Monday, March 22, 2010

a quarter life [crisis]

I turn 25 in a few hours. I wish I could say something profound on the eve of my 25th birthday, that I could dispense some pearls of wisdom that I've developed through life lessons and experience. I wish I could say with a lightness of heart that I'm perfectly fine with getting a year older.

But the truth is that I'm sitting in the dim lighting of my office, with nothing but the soft sounds of my itunes study music to keep me company, feeling a bit emotional for no particular, and yet every, reason.

I never feel my mortality more than when I get older. When I feel older. When the realization hits me that I'm no longer as naive, as carefree, as unburdened as I once was. That no, I actually don't have all the time in the world to figure things out.

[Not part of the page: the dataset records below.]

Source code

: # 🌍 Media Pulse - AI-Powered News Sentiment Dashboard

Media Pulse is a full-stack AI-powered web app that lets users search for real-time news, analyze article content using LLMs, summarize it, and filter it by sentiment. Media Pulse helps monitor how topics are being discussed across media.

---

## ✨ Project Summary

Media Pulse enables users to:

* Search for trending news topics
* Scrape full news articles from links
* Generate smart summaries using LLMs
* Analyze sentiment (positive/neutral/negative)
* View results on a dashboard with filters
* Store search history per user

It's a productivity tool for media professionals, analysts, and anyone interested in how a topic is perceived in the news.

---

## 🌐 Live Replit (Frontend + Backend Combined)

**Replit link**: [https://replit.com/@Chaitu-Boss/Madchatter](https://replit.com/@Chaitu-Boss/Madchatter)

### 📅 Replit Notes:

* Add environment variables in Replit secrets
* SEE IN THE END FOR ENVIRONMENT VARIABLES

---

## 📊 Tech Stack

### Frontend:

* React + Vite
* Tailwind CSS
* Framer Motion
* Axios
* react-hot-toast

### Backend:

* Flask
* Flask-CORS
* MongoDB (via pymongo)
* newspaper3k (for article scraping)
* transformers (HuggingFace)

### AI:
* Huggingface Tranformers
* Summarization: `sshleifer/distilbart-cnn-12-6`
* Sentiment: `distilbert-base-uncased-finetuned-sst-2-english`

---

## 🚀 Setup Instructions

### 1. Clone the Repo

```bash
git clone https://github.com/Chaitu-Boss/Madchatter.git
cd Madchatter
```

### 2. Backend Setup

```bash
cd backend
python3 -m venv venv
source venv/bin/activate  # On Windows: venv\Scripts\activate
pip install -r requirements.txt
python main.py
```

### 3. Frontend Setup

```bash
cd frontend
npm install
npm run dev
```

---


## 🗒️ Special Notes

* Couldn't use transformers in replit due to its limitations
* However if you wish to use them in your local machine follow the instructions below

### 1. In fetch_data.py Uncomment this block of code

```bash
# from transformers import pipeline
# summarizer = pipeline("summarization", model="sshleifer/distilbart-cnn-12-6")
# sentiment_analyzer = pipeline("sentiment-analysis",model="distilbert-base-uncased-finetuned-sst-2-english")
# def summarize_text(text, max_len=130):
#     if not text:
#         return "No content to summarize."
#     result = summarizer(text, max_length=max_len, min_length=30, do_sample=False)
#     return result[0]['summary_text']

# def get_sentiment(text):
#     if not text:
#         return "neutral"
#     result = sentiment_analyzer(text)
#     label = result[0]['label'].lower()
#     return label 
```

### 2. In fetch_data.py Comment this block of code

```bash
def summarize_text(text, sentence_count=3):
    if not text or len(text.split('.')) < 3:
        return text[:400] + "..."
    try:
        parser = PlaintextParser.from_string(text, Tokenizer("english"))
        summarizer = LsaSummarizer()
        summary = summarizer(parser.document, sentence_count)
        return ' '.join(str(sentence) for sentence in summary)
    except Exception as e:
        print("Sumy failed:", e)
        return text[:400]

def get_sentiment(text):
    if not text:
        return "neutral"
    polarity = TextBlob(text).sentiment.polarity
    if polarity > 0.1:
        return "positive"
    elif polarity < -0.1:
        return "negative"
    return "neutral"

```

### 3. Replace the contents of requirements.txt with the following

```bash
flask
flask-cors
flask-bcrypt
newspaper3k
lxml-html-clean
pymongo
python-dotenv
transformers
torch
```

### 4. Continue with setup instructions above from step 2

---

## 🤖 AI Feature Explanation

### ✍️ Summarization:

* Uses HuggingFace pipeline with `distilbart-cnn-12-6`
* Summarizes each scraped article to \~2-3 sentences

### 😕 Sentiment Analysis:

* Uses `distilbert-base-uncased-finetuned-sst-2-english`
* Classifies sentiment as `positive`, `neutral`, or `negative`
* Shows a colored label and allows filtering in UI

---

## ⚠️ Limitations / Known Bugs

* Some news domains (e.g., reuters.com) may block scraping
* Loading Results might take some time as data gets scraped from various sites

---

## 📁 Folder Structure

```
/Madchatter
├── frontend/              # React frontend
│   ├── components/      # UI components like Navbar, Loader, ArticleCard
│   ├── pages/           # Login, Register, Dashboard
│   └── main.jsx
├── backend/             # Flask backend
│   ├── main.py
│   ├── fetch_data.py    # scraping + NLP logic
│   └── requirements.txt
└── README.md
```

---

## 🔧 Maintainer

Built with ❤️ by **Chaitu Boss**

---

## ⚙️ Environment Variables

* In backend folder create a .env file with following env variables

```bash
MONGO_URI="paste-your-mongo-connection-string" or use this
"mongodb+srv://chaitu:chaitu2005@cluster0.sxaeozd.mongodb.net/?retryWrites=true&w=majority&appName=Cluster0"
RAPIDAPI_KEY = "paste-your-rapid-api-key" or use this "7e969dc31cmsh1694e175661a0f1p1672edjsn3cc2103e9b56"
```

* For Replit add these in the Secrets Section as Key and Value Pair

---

Have I mentioned that I'm not at all fond of my birthday? Like so many arbitrary days in the calendar, it supposes that the day should somehow be special for you. That the world should smile kindly on you in recognition of the day of your birth. But like so many other things in my life, I always anticipate something memorable, worthwhile, and beautiful on my birthday...but it always ends up passing me by in the most unremarkable way. And I can't help but see it as a reflection of my life in general.

Do I wish I were more traveled? Yes. Do I wish I had more life experiences? Absolutely. Am I satisfied with where my life is? Not particularly. Do I crave more? YES.

I hold my breath, all day, waiting. wanting. feeling. ready. nostalgic. silent.

But for what? I stand still.

When will I catch up with myself? Where is the beauty in my life?

Where is the peace within myself?

At the end of the day, I just want to feel something besides this. beyond whatever it is that fills my hours with a nothingness that is deafening. I want to know and feel that I exist. And I exist for something.

Where is the story of my life?

Please, let me feel infinite.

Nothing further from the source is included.